Kganyago on 4IR: We can't protect jobs, but we can protect people

One of the biggest challenges in South Africa's transition into the Fourth Industrial Revolution is organised labour's pleas to protect jobs, which cannot be done, Reserve Bank Governor Lesetja Kganyago has said.

Kganyago was on Friday speaking at a WEF panel discussion on the economic outlook for Africa. Over the past three days this week, business leaders and government officials converged in Cape Town to discuss economic issues. The forum is themed around inclusive growth in the Fourth Industrial Revolution.

Sharing his views on 4IR Kganyago said he sees "lots of light", especially in light of efficiencies which may be achieved through it.

However, conversations with organised labour as economies transition will be key. "Many of them are in denial, and they think you can fight this Fourth Industrial Revolution instead of asking how to embrace and engage with it differently."

Governments must think of the revolution as a major structural reform programme, he argued.

'There will be some losers'

"As a whole we will be winners, but there will be some losers.
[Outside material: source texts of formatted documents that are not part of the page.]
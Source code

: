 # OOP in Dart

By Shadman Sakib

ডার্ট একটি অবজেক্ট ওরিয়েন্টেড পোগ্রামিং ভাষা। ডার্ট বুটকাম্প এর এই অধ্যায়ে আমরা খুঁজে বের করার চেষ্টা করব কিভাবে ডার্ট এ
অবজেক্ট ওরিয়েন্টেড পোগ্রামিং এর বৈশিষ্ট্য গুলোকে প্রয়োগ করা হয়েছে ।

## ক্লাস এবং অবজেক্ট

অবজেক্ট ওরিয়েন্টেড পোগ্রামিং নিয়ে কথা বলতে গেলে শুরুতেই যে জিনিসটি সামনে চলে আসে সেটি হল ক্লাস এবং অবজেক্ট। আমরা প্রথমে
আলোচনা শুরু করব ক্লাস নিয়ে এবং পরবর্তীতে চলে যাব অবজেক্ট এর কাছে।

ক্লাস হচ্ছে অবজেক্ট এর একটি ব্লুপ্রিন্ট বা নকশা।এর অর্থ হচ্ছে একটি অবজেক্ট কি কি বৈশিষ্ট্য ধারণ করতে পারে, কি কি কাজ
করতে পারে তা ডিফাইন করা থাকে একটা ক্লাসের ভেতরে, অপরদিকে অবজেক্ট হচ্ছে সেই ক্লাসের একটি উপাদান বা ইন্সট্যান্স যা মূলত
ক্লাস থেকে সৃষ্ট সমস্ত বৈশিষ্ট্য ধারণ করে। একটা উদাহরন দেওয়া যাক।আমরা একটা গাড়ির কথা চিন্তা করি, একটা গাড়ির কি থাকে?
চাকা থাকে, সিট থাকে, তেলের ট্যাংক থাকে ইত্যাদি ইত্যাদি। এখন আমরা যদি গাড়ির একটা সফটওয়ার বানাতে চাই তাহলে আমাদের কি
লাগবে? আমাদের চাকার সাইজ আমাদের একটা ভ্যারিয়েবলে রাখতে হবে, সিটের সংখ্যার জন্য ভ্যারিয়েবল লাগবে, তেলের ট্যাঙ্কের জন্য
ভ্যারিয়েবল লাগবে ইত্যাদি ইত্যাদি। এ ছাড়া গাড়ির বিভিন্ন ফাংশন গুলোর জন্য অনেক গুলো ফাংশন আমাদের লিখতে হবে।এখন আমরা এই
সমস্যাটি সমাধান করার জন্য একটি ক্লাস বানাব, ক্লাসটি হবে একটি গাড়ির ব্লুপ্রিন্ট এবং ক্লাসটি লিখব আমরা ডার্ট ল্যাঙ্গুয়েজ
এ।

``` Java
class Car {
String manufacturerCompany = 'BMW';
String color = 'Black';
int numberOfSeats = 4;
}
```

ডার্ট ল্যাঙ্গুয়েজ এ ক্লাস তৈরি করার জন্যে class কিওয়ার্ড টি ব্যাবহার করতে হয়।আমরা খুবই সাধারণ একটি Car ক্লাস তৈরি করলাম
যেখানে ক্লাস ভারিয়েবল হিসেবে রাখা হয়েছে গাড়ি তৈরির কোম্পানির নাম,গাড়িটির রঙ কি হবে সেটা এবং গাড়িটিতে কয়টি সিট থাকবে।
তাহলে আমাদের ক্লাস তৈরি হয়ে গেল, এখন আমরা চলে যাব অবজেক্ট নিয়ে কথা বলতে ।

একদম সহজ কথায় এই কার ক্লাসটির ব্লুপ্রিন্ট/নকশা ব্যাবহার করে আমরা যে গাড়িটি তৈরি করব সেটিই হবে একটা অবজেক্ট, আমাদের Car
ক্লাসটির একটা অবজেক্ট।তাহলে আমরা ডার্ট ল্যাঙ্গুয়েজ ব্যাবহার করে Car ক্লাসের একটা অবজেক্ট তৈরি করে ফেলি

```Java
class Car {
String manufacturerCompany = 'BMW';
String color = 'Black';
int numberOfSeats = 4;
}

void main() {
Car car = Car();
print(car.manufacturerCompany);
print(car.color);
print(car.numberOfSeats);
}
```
We need to consider how we will take care of the losers," he said. "The logic being advanced by organised labour is to protect jobs … You can't protect jobs. It is just the wrong approach. We can protect people and that is what we must focus on."
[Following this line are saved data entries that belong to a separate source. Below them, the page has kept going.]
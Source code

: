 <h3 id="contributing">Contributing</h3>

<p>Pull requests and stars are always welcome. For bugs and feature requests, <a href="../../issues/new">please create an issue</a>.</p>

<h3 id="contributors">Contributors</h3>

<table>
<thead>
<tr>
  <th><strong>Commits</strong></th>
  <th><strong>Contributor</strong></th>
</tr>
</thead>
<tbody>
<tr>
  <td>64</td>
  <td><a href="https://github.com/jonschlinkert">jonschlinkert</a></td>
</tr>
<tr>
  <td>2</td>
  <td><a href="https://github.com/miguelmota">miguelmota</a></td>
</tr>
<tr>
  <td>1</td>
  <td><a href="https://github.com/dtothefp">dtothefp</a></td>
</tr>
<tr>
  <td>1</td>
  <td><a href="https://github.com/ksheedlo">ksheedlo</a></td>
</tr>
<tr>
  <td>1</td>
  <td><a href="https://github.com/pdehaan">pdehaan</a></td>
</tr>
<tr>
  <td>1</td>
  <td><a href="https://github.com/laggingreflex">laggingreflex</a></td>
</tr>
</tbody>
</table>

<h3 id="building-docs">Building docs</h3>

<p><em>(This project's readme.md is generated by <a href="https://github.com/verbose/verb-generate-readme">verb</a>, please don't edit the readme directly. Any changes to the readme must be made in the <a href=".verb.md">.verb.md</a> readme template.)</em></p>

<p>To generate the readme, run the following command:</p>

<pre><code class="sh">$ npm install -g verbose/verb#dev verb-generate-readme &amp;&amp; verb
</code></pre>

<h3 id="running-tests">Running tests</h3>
The governor said people will be protected by reskilling them so that they can transition to the jobs of the future.

"If our focus is to protect jobs, then we are going to fail. We can protect people and that is what we need in order to make the transition," he said.

Efficient payment systems

"I think what is understated is the impact that it would have on the efficiency with which governments can deliver public services," Kganyago said.

As an example of how digital changes have created more efficiencies, Kganyago shared more on a pilot project the Reserve Bank ran with block chain to process transactions.
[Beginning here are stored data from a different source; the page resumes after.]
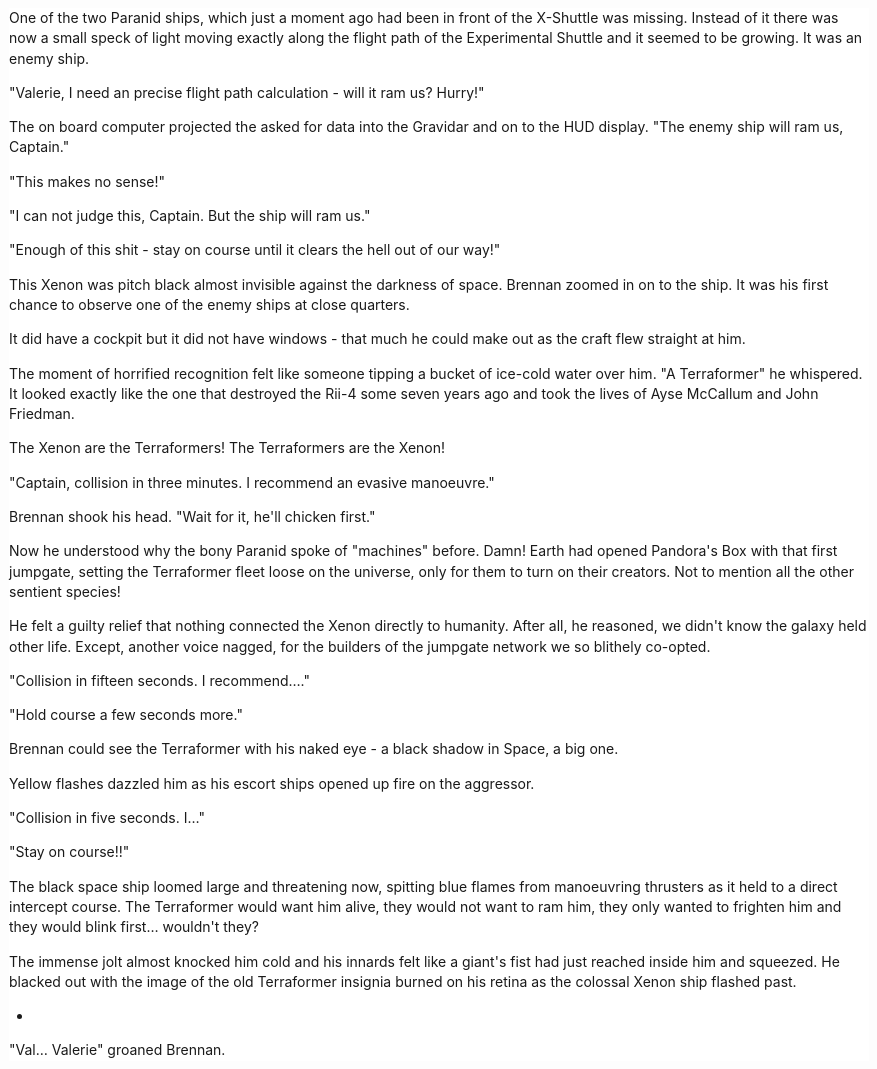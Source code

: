 One of the two Paranid ships, which just a moment ago had been in front of the X-Shuttle was missing. Instead of it there was now a small speck of light moving exactly along the flight path of the Experimental Shuttle and it seemed to be growing. It was an enemy ship. 

"Valerie, I need an precise flight path calculation - will it ram us? Hurry!" 

The on board computer projected the asked for data into the Gravidar and on to the HUD display. "The enemy ship will ram us, Captain." 

"This makes no sense!" 

"I can not judge this, Captain. But the ship will ram us." 

"Enough of this shit - stay on course until it clears the hell out of our way!" 

This Xenon was pitch black almost invisible against the darkness of space. Brennan zoomed in on to the ship. It was his first chance to observe one of the enemy ships at close quarters. 

It did have a cockpit but it did not have windows - that much he could make out as the craft flew straight at him. 

The moment of horrified recognition felt like someone tipping a bucket of ice-cold water over him. "A Terraformer" he whispered. It looked exactly like the one that destroyed the Rii-4 some seven years ago and took the lives of Ayse McCallum and John Friedman. 

The Xenon are the Terraformers! The Terraformers are the Xenon! 

"Captain, collision in three minutes. I recommend an evasive manoeuvre." 

Brennan shook his head. "Wait for it, he'll chicken first." 

Now he understood why the bony Paranid spoke of "machines" before. Damn! Earth had opened Pandora's Box with that first jumpgate, setting the Terraformer fleet loose on the universe, only for them to turn on their creators. Not to mention all the other sentient species! 

He felt a guilty relief that nothing connected the Xenon directly to humanity. After all, he reasoned, we didn't know the galaxy held other life. Except, another voice nagged, for the builders of the jumpgate network we so blithely co-opted. 

"Collision in fifteen seconds. I recommend…." 

"Hold course a few seconds more." 

Brennan could see the Terraformer with his naked eye - a black shadow in Space, a big one. 

Yellow flashes dazzled him as his escort ships opened up fire on the aggressor. 

"Collision in five seconds. I…" 

"Stay on course!!" 

The black space ship loomed large and threatening now, spitting blue flames from manoeuvring thrusters as it held to a direct intercept course. The Terraformer would want him alive, they would not want to ram him, they only wanted to frighten him and they would blink first… wouldn't they? 

The immense jolt almost knocked him cold and his innards felt like a giant's fist had just reached inside him and squeezed. He blacked out with the image of the old Terraformer insignia burned on his retina as the colossal Xenon ship flashed past. 

* 
"Val… Valerie" groaned Brennan.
The Reserve Bank introduced block chain into the country's payment systems space – which ordinarily clears "a couple of trillion rands a day", according to Kganyago. Block chain technology, however, allowed the same amount of payments to be cleared within 90 minutes, he said.

"Now think of the efficiency gains of that, and what it will actually mean. That was just the wholesale market. But if we roll out to the rest of country, think of how quickly people will be able to move money and the reduced risk in the payment space," he said in his closing remarks in the panel discussion.